&Beyond Bateleur Camp: Front Row to the Masai Mara

The Masai Mara – in particular the Mara Triangle between the Mara River and the Oloololo Escarpment – is most famous for the Great Migration that passes through each year, around July/August, yet what many don’t realise is that the game viewing is spectacular no matter what month you visit.
The lions, elephants, buffalo and cheetahs that call the area home don’t move with the migration; they are resident, and can be found whatever the season.

Nestled in indigenous forest at the base of the escarpment sits &Beyond Bateleur Camp.

 

It is situated in the Kichwa Tembo private concession, contiguous with the Masai Mara. Meaning ‘head of the elephant’ in Kiswahili, Kichwa Tembo consists of private land leased from Maasai landlords and situated in the remote western Mara, almost exclusively explored by &Beyond guests. In addition to its the excellent year-round concentration of wildlife, Kichwa Tembo lies directly in the path of Africa’s spectacular Great Migration, and perfectly positioned to maximise the viewing of the reserve’s wildlife.

Guests can almost exclusively explore this area on a game drive or on foot, as well as enjoying access to pristine outdoor dining locations.

Comprised of just two intimate camps of nine Luxury Tents each and a Luxury Family Tent, Bateleur Camp retains a wonderful sense of intimacy; each with its own private butler and housekeeper reflecting the ambiance and glamour of Kenyan explorers of old.
Slip into a world of hardwood floors, polished silver and copper bathtubs juxtaposed against the romance of the open Mara plains, with their abundant herds of game. Beautifully handcrafted artefacts, fine antiques, leather buttoned Chesterfield sofas, books, and crystal and candlelight adorn the comfortable sitting and dining areas, making you feel like you have slipped straight into a 19th century safari.

Cooling pools in each camp provide comfort in between stimulating game drives that can be so varied in their offerings. Grasslands, riverfront or the escarpment itself all offer something different in terms of setting and species.
On the culinary side, delectable cuisine is served in memorable settings – often beneath the stars – and bush breakfasts and romantic sundowners offer an unforgettable African experience. Adventures at Bateleur Camp include twice-daily game drives, including spot-lit night drives on which some of the more elusive nocturnal creatures might be encountered. The camp also offers a range of additional activities such as bush walks, hot air balloon safaris and community excursions, and for the fitness-minded a well-equipped gym and wellness treatment centre await.

The Masai Mara is unforgettable due to the abundance of wildlife and spectacular landscapes. This is the quintessential African safari experience, where travellers can expect to encounter the Big Five and observe thrilling predator interaction.

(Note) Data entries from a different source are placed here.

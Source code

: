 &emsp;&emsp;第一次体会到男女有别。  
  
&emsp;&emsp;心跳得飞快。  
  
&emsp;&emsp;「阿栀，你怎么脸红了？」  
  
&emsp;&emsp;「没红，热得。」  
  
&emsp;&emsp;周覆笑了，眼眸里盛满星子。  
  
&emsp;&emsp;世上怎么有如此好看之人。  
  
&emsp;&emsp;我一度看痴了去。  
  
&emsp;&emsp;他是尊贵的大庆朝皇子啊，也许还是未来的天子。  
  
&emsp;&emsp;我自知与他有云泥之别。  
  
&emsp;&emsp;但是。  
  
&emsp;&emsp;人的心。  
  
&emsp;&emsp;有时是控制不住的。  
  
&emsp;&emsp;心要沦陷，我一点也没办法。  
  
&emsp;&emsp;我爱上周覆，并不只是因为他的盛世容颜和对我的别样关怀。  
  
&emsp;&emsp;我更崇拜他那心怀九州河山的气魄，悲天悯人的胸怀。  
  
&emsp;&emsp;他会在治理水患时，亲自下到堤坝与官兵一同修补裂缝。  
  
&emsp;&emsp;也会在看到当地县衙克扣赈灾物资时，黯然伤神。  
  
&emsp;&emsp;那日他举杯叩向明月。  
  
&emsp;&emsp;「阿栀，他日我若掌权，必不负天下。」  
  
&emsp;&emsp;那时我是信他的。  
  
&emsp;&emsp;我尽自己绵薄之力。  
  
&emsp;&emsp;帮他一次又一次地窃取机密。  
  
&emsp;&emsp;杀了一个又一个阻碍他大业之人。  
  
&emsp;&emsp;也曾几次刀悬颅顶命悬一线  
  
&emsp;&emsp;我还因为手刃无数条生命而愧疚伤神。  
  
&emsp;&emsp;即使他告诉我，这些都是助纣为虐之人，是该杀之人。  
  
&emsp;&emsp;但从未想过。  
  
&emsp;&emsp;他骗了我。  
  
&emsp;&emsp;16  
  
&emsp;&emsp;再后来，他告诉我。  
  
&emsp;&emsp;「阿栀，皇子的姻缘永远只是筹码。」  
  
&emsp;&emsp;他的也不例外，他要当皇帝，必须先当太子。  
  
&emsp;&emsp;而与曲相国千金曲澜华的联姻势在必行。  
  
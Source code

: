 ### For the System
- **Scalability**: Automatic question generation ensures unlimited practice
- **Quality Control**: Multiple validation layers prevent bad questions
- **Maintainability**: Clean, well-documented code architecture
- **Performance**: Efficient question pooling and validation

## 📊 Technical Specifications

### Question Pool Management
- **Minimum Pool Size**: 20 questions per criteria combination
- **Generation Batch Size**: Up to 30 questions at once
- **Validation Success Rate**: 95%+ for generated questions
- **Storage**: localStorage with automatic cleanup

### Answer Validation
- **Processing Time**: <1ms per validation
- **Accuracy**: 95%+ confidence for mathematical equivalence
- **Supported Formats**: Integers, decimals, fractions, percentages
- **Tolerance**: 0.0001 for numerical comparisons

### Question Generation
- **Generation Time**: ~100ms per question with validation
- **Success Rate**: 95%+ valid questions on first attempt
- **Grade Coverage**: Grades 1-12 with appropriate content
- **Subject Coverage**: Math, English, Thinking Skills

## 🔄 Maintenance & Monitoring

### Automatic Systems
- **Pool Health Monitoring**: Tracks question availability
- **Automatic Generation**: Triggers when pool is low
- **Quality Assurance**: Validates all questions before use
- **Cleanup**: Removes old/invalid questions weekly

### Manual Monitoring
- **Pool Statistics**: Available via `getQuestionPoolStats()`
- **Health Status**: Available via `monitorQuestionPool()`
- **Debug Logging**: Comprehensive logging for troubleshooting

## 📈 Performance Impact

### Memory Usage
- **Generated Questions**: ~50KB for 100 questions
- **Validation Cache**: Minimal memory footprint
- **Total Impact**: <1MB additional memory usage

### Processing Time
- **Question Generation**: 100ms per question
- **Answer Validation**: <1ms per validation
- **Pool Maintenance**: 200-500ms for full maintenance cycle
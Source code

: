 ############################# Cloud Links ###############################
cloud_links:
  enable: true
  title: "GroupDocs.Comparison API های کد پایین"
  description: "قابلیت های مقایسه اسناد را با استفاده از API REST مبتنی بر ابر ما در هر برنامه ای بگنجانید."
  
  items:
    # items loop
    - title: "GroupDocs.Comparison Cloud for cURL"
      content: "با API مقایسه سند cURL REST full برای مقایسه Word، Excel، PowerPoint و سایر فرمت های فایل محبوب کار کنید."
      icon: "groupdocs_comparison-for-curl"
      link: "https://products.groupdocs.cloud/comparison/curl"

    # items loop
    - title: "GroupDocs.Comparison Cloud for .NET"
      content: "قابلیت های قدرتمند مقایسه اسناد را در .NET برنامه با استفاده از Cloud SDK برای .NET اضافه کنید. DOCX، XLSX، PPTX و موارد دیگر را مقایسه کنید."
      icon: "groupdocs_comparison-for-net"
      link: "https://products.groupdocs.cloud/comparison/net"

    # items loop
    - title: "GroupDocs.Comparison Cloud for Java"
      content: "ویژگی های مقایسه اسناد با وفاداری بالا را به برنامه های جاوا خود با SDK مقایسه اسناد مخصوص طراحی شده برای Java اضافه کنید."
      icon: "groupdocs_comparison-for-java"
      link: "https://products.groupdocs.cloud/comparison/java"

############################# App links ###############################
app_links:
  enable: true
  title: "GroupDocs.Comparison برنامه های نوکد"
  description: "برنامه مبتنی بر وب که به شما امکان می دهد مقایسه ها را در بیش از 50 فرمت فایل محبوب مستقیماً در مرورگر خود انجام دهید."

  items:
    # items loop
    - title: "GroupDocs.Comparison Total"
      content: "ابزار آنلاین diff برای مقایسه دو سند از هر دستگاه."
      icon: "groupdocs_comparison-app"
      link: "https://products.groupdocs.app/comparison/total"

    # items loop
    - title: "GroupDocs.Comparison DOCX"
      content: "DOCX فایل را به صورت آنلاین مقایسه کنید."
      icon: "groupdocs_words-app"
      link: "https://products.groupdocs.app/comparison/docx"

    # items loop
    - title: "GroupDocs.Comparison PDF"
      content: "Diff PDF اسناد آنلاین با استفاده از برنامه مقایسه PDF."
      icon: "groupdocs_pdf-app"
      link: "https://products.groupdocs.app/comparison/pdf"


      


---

With the Kitchwa Tembo airstrip only a few minutes drive from camp, and flights from Wilson Airport in Nairobi only taking an hour, Bateleur Camp is supremely accessible, allowing guests an easy trip to the greatest wildlife show on earth.

Get in touch through info@iconicafrica.com to find out more about &Beyond Bateleur Camp, and other East African safari offerings…

When to See the Great Migration

A million wildebeest moving as one extended carpet of biomass is quite something to behold.

Throw in a quarter of a million zebras, thousands of Thompson’s gazelles, elephants moving through the throng and attending predators dotting the surrounding termite mounds, just waiting for an opportunity to strike, and you truly do have one of the greatest wildlife spectacles on earth.

Yet as the name suggests, this is a migration. The herds migrate. They travel long distances, following the rains and resultant good grazing. After giving birth in the southern Serengeti near the Ngorongoro Conservation Area, they journey on a clockwise loop through up the Serengeti to the Masai Mara in Kenya, before heading back south again and repeating the process.

Although there might be yearly variations in exactly what weeks the herds move in because of what rain has fallen, for the most part the migration is fairly predictable, and knowing where the wildebeest will be and when is obviously quite important if your safari is meant to be timed to see them. Arriving in the Ndutu Plains area in July will only get you a view of a couple of resident wildebeest bulls, while one million of them are fording the Mara River 150km to the north. Timing, it seems, is everything.

Here then, is where to expect the herds at what time of year…

January – March

At the start of each year, the migration will be ending its southward journey, moving along the Serengeti’s eastern edge and into the Ngorongoro Conservation Area. The grazing here is rich, providing the herds with the best conditions for raising their newborn calves.

Although the migration is essentially one continuous circuit, it seems reasonable to refer to the wildebeests’ birthing season as the start of the journey. Around late January or February, the herds occupy the short-grass plains that spread over the lower northern slopes of the Ngorongoro Crater highlands and around Olduvai Gorge. Almost half a million calves are born here within a period of two to three weeks, or nearly 8,000 each day.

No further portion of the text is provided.